Wednesday, February 29, 2012

John Wright - Makin' Out + Interview with John!



John Wright - Makin' Out - Prestige PR 7212 - Original Prestige Pressing, Yellow Fireworks Label, Mono

John Wright - Piano
Eddy 'Cat Eye' Williams - Tenor Saxophone
Wendell Marshall - Bass
Roy Brooks - Drums

Recorded - June 23 1961, Rudy Van Gelder Studio, Englewood Cliffs, NJ

Supervision - Esmond Edwards
Recording - Rudy Van Gelder [RVG in deadwax]
Cover Photo/Design - Don Schlitten

Released - February 17, 1962

John Wright is my other personal favorite/cult artist on Prestige. John with his piano trio created a gentle and beautiful approach to soul jazz in the early 1960s that while reflecting then contemporary jazz currents - was also something intensely Chicago-centric. Listening to John you are transported to a Chicago of the early 60s - a great and vital jazz town with a local music scene to rival the New York and the West Coast. A distinct blues, and gospel influence underpins John's playing: his sides may sound ever so 'slight' and 'pleasant' at first listen - but they slowly grow on you. John is considered the great obscure soul jazz artist: he achieved some modest success when he was active, but all of his recordings today remain out of print and only a select few ever made it to CD. However, to become a fan of John is to enter a rarefied secret club of soul jazz connoisseurs who love and appreciate John's work, spend excessive amounts on ebay searching out his original Prestige pressings, and evangelize to their fellow jazzheads about this true soul jazz legend.
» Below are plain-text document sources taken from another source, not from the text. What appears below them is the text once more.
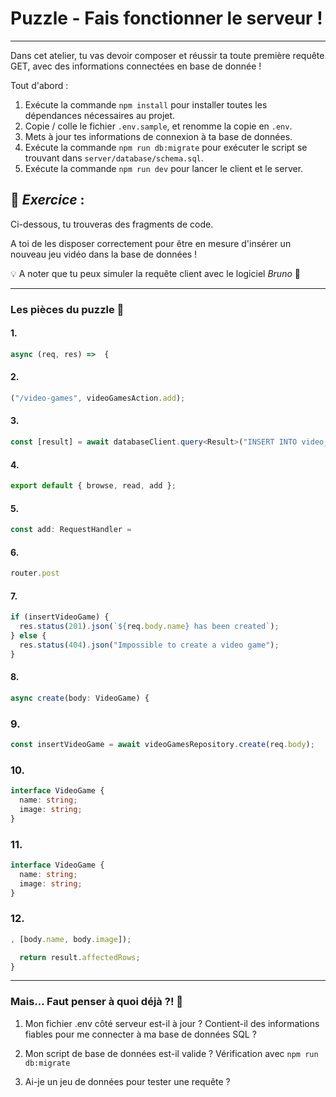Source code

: # Puzzle - Fais fonctionner le serveur !

---

Dans cet atelier, tu vas devoir composer et réussir ta toute première requête GET, avec des informations
connectées en base de donnée !

Tout d'abord :

1. Exécute la commande `npm install` pour installer toutes les dépendances nécessaires au projet. 
2. Copie / colle le fichier `.env.sample`, et renomme la copie en `.env`.
3. Mets à jour tes informations de connexion à ta base de données.
4. Exécute la commande `npm run db:migrate` pour exécuter le script se trouvant dans `server/database/schema.sql`.
5. Exécute la commande `npm run dev` pour lancer le client et le server.

## 🧠 _Exercice_ :

Ci-dessous, tu trouveras des fragments de code.

A toi de les disposer correctement pour être en mesure d'insérer un nouveau jeu vidéo dans la base de données !

💡 A noter que tu peux simuler la requête client avec le logiciel _Bruno_ 🐶

---

### Les pièces du puzzle 🧩

#### 1.

```typescript
async (req, res) =>  {
```

#### 2.

```typescript
("/video-games", videoGamesAction.add);
```

#### 3. 

```typescript
const [result] = await databaseClient.query<Result>("INSERT INTO video_game (name, image) VALUES (?, ?)"
```

#### 4.

```typescript
export default { browse, read, add };
```

#### 5.

```typescript
const add: RequestHandler =
```

#### 6.

```typescript
router.post
```

#### 7.

```typescript
if (insertVideoGame) {
  res.status(201).json(`${req.body.name} has been created`);
} else {
  res.status(404).json("Impossible to create a video game");
}
```

#### 8.

```typescript
async create(body: VideoGame) {

```

### 9.

```typescript
const insertVideoGame = await videoGamesRepository.create(req.body);
```

### 10.

```typescript
interface VideoGame {
  name: string;
  image: string;
}
```

### 11.

```typescript
interface VideoGame {
  name: string;
  image: string;
}
```

### 12.

```typescript
, [body.name, body.image]);

  return result.affectedRows;
}
```
---

### Mais... Faut penser à quoi déjà ?! 🤔

1. Mon fichier .env côté serveur est-il à jour ? Contient-il des informations fiables pour me connecter à ma base de données SQL ?

2. Mon script de base de données est-il valide ? Vérification avec `npm run db:migrate`

3. Ai-je un jeu de données pour tester une requête ?
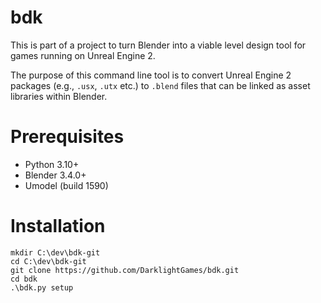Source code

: # bdk

This is part of a project to turn Blender into a viable level design tool for games running on Unreal Engine 2.

The purpose of this command line tool is to convert Unreal Engine 2 packages (e.g., `.usx`, `.utx` etc.) to `.blend` files that can be linked as asset libraries within Blender.

# Prerequisites
* Python 3.10+
* Blender 3.4.0+
* Umodel (build 1590)

# Installation

```commandline
mkdir C:\dev\bdk-git
cd C:\dev\bdk-git
git clone https://github.com/DarklightGames/bdk.git
cd bdk
.\bdk.py setup
```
This particular side, "Makin Out' is one of John's strongest - his only recording with horns as a quartet with great compositions and inventive playing. It's incredibly difficult to secure a good copy - this is a rather recent acquisition for under $20 which comes from my personal collection. It's not in great shape (VG -, slight skips ) but it's worth a listen. Part of why John remains so rather unappreciated (you won't find his name in any of those conventional jazz histories, either) is that his recording career remains rather brief and short lived. After recording five Prestige sides from August 1960 to April 1962
, John essentially dropped off the jazz radar, only surfacing to record as a leader for a local Chicago label in 1994. I've always wondered - what ever happened to John? What explains his absence from recorded jazz for almost three decades?

Some perspective: I've struggled lately to inject some life and originality into my blog/jazz vinyl collecting hobby. Accumulating old LP sides as an 'investment'/blue note fetishism is boring and unfulfilling- who cares? That's the surest way to irrelevancy, and the music dies... My restlessness hence drove the recent foray into Prestige's folk and ethnic recordings which just concluded. However, isn't there something more substantial that I can do than to collect for the sake of filling out missing LP numbers? How about actually accumulating some real knowledge through good original reporting or connecting to the artists- remaining living legends themselves?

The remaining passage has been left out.